The night before, he and she, or she and he, or various combinations of them, were sitting on a pink mattress.  She was thinking about screaming when he was talking about speaking, and this moved into something else, a comfortable dangerous place of storms.  He spoke over her while saliva dripped onto her body, and she waited for a chance to hold her breath to keep the screams inside, and saliva dripped from her mouth to the mattress, the way things drip when artists bite the egg of the world.  By the time the sunlight came in to paint her face, the mattress was covered with moisture.  Like a large pink cake that held them, the way that some cakes can hold people.

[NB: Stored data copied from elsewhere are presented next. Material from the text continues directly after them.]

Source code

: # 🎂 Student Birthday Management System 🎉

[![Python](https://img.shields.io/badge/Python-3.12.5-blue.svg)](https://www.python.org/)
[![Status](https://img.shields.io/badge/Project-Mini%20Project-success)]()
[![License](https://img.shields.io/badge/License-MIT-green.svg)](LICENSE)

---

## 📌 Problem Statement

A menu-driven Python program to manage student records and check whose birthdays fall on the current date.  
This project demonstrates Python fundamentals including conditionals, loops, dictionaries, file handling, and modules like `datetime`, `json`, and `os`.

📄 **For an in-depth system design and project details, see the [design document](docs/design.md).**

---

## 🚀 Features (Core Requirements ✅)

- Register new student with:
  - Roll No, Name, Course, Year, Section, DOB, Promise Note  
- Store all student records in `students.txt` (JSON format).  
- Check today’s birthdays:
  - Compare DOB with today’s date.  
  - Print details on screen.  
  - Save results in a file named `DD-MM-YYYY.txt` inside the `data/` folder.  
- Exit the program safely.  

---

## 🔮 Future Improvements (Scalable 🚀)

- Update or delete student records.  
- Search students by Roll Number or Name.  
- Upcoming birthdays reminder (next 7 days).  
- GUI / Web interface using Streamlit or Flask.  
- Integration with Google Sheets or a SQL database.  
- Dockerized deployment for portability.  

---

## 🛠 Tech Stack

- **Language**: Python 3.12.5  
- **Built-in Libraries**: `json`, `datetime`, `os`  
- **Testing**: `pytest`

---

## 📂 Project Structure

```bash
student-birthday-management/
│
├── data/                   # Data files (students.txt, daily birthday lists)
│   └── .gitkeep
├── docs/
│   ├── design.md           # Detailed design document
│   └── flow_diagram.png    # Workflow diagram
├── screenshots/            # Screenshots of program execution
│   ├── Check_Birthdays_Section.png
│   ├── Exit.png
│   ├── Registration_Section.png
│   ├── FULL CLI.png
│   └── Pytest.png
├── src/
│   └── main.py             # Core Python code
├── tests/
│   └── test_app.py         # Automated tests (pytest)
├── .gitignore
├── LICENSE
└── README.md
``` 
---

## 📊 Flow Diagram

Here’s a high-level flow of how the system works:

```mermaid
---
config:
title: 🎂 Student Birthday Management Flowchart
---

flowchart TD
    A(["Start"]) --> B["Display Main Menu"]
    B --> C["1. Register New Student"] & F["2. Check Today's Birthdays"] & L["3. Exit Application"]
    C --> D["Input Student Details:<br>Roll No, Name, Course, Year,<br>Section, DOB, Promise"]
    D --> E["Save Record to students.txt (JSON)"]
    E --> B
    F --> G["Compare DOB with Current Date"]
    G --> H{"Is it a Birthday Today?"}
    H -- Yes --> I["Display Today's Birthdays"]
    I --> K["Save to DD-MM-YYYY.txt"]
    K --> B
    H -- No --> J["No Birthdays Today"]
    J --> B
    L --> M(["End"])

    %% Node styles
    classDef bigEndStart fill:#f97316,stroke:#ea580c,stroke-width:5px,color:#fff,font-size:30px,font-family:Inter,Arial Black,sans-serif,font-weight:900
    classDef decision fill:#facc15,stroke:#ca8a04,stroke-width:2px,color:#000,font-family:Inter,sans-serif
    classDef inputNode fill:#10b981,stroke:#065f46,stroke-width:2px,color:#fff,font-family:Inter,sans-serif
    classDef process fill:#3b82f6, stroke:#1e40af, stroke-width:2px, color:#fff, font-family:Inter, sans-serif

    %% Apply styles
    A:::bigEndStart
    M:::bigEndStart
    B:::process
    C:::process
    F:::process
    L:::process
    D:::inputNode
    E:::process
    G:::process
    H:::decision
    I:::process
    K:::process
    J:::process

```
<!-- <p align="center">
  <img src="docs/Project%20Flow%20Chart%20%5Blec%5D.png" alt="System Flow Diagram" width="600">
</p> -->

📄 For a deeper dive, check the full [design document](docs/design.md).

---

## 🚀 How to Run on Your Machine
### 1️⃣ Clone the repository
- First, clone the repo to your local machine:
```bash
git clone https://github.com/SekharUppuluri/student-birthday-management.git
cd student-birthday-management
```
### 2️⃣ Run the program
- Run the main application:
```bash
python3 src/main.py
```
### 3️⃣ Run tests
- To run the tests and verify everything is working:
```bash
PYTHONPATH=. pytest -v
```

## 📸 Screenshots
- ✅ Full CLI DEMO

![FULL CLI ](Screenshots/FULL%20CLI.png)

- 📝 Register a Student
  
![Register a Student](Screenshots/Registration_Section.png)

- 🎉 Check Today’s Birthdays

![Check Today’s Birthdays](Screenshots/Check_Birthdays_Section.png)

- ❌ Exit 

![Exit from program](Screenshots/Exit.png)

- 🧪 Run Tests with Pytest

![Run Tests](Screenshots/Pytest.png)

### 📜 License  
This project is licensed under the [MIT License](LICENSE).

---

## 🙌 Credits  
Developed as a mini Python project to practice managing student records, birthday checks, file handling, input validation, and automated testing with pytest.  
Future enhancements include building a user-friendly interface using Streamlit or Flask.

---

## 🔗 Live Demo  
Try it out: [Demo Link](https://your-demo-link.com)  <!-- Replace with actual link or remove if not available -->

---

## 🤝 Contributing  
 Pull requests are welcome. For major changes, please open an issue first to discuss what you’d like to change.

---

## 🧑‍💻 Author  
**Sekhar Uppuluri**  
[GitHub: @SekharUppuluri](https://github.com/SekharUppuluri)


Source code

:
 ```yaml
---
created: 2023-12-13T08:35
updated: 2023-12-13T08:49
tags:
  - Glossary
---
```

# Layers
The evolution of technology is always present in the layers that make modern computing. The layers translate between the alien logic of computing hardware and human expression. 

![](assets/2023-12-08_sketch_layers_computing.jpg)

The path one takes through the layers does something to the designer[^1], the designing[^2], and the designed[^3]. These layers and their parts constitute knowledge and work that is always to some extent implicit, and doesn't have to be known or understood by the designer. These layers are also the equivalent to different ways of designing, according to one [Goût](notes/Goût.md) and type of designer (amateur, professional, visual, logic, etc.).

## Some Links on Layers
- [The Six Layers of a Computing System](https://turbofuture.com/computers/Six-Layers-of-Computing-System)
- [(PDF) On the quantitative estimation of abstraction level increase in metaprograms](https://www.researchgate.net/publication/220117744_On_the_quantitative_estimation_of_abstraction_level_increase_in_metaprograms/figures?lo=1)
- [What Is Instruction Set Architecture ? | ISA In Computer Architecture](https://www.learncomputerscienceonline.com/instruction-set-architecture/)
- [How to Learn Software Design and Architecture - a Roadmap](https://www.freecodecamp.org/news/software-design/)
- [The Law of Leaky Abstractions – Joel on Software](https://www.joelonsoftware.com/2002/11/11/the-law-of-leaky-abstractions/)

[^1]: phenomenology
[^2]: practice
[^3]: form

That was the moment when her body started to shift, it could have been a trick of the sun, or maybe it was the moon, they are tricky these days, and the water and air in her cells became solid matter.  He wondered if this was connected to the screaming, to the need to scream, to the idea that iterations could lead to existence, could make matter.  Loud iterations make matter sing and enter into the world, as if the tongue could cut its way through the veil into something that mattered.

He drinks an espresso without milk, and bread without butter, and he is thinking that there's nothing terribly important missing here, and no ingredient that can't be added later.  These three men were not called to him, he was called to them, and in the half light of the cafe, they talk about the most important births in the 1990s, and he can think of one that strikes him as exceptional, or at least more profound than he may have suspected.  

"You have icing running up and down your chin," says the man who pours the coffee.

This strikes him as slightly pornographic, not the fact of the icing, but the speaking, as if there were some things that are too deep to be spoken out loud.  At least not yet, not at this time of day, when things are deciding that they won't be what they seem, but deeper.  The pink icing does come as a surprise, it always does, it always speaks of something between birth and death, but neither and both all at once.  

He's thinking about the way her body could change, sometimes as thoroughly as her faces, and wonders what might be happening to him.  There are words for this, he's remembering times when his heart was changing from a bird to a snake before, and the words are all terribly problematic.  This problem causes furrows of concern, and the more he enters into his own shell, the more concerned he feels, and it does seem to resemble something very close to the beginning of a deep love for another human being, if not exactly that exactly.